5- BRAZIL: Transgenic sugar cane
Brazil is experiencing explosive growth in its production of sugarcane, for sugar and ethanol, which promises to repeat the experience of the soy boom, with similar social and environmental consequences, and also accompanied by the drive towards the development of transgenic varieties. Brazil is today the largest producer and exporter of sugar in the world, producing more than 50% of the raw sugar traded internationally today. From 2000 to 2007 its area planted with sugarcane grew by 300 thousand hectares annually.
In 2008, the US corporation Monsanto bought the Brazilian biotechnology companies Canavialis and Allelyx for $ 280 million, with which it had been developing transgenic sugarcane resistant to the herbicide Roundup. With this purchase, Monsanto has become the largest cane breeding company in the world.
In an article published in April, GRAIN detailed the dire social and environmental impacts of the sugarcane boom, which the biotech industry aims to advance with its transgenic varieties. These impacts range from violent conflicts over land that often result in evictions of peasant and indigenous communities, to deforestation, destruction of biodiversity, and contamination and poisoning caused by pesticides.
"Taking a stand against GM sugarcane ... is important for many reasons," says GRAIN. "It is part of a larger opposition to the expansion of corporate sugar onto agricultural land that should be used by farmers for local food production. It is also a rejection of the industrialization and dehumanization of a food crop that has had great cultural and cultural significance. economic for many communities, especially with the current boom in sugarcane-derived ethanol. Workers, farmers and other food producers in the tropics and sub-tropics depend on cane as a source of food and for their livelihood.
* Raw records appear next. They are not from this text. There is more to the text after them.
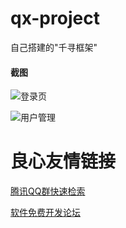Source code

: # qx-project

自己搭建的"千寻框架"

#### 截图

![登录页](/screenshot/login.png)

![用户管理](/screenshot/usermanage.png)

 # 良心友情链接

[腾讯QQ群快速检索](http://u.720life.cn/s/8cf73f7c)

[软件免费开发论坛](http://u.720life.cn/s/bbb01dc0)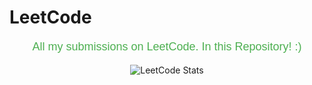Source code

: # LeetCode

<p style="text-align: center; font-family: 'Arial', sans-serif; font-size: 18px; color: #4CAF50; margin-top: 20px;">
  All my submissions on LeetCode. In this Repository! :)
</p>


<p align="center">
  <img src="https://leetcard.jacoblin.cool/win_leets?theme=dark&font=Changa&ext=heatmap" alt="LeetCode Stats">
</p>
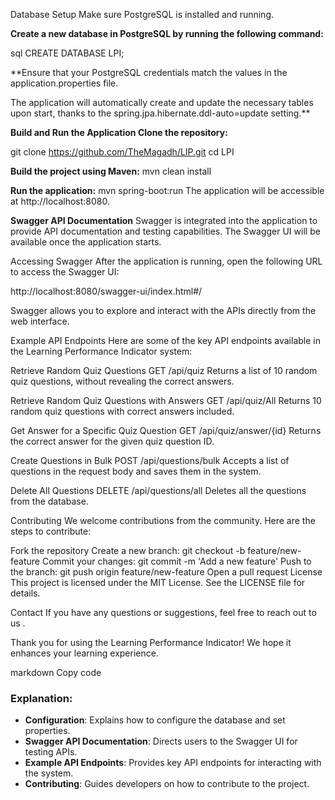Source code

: Database Setup
Make sure PostgreSQL is installed and running.


**Create a new database in PostgreSQL by running the following command:**

sql
CREATE DATABASE LPI;

**Ensure that your PostgreSQL credentials match the values in the application.properties file.

The application will automatically create and update the necessary tables upon start, thanks to the spring.jpa.hibernate.ddl-auto=update setting.**

**Build and Run the Application
Clone the repository:**

git clone https://github.com/TheMagadh/LIP.git
cd LPI

**Build the project using Maven:**
mvn clean install

**Run the application:**
mvn spring-boot:run
The application will be accessible at http://localhost:8080.

**Swagger API Documentation**
Swagger is integrated into the application to provide API documentation and testing capabilities. The Swagger UI will be available once the application starts.

Accessing Swagger
After the application is running, open the following URL to access the Swagger UI:

http://localhost:8080/swagger-ui/index.html#/

Swagger allows you to explore and interact with the APIs directly from the web interface.

Example API Endpoints
Here are some of the key API endpoints available in the Learning Performance Indicator system:

Retrieve Random Quiz Questions
GET /api/quiz
Returns a list of 10 random quiz questions, without revealing the correct answers.

Retrieve Random Quiz Questions with Answers
GET /api/quiz/All
Returns 10 random quiz questions with correct answers included.

Get Answer for a Specific Quiz Question
GET /api/quiz/answer/{id}
Returns the correct answer for the given quiz question ID.

Create Questions in Bulk
POST /api/questions/bulk
Accepts a list of questions in the request body and saves them in the system.

Delete All Questions
DELETE /api/questions/all
Deletes all the questions from the database.

Contributing
We welcome contributions from the community. Here are the steps to contribute:

Fork the repository
Create a new branch: git checkout -b feature/new-feature
Commit your changes: git commit -m 'Add a new feature'
Push to the branch: git push origin feature/new-feature
Open a pull request
License
This project is licensed under the MIT License. See the LICENSE file for details.

Contact
If you have any questions or suggestions, feel free to reach out to us .

Thank you for using the Learning Performance Indicator! We hope it enhances your learning experience.

markdown
Copy code

### Explanation:
- **Configuration**: Explains how to configure the database and set properties.
- **Swagger API Documentation**: Directs users to the Swagger UI for testing APIs.
- **Example API Endpoints**: Provides key API endpoints for interacting with the system.
- **Contributing**: Guides developers on how to contribute to the project.
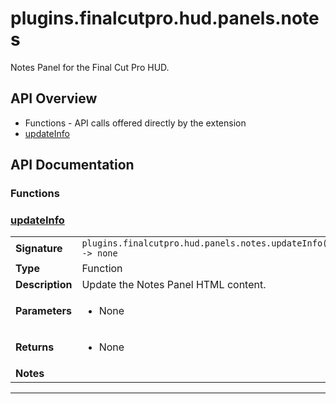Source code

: # plugins.finalcutpro.hud.panels.notes

Notes Panel for the Final Cut Pro HUD.

## API Overview
* Functions - API calls offered directly by the extension
 * [updateInfo](#updateinfo)

## API Documentation

### Functions


### [updateInfo](#updateinfo)

|                                             |                                                                                     |
| --------------------------------------------|-------------------------------------------------------------------------------------|
| **Signature**                               | `plugins.finalcutpro.hud.panels.notes.updateInfo() -> none`                                                                    |
| **Type**                                    | Function                                                                     |
| **Description**                             | Update the Notes Panel HTML content.                                                                     |
| **Parameters**                              | <ul><li>None</li></ul> |
| **Returns**                                 | <ul><li>None</li></ul>          |
| **Notes**                                   | <ul></ul>                |

---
Today they suffer badly from As governments and agribusiness work together to redesign the world map of sugar production. The introduction of GM sugar cane will only worsen and intensify its problems. "
GRAIN, "Corporate Candyland: The Looming GM Sugar Invasion", Seedling Magazine, April 2009
Carmelo Ruiz Marrero is an independent environmental journalist and environmental analyst for the CIP Americas Program (www.ircamericas.org), a fellow of the Oakland Institute and a senior fellow of the Environmental Leadership Program, as well as founder and director of the Biosafety Project of Puerto Rico (bioseguridad.blogspot.com). Its bilingual website (carmeloruiz.blogspot.com) is dedicated to global environment and development issues.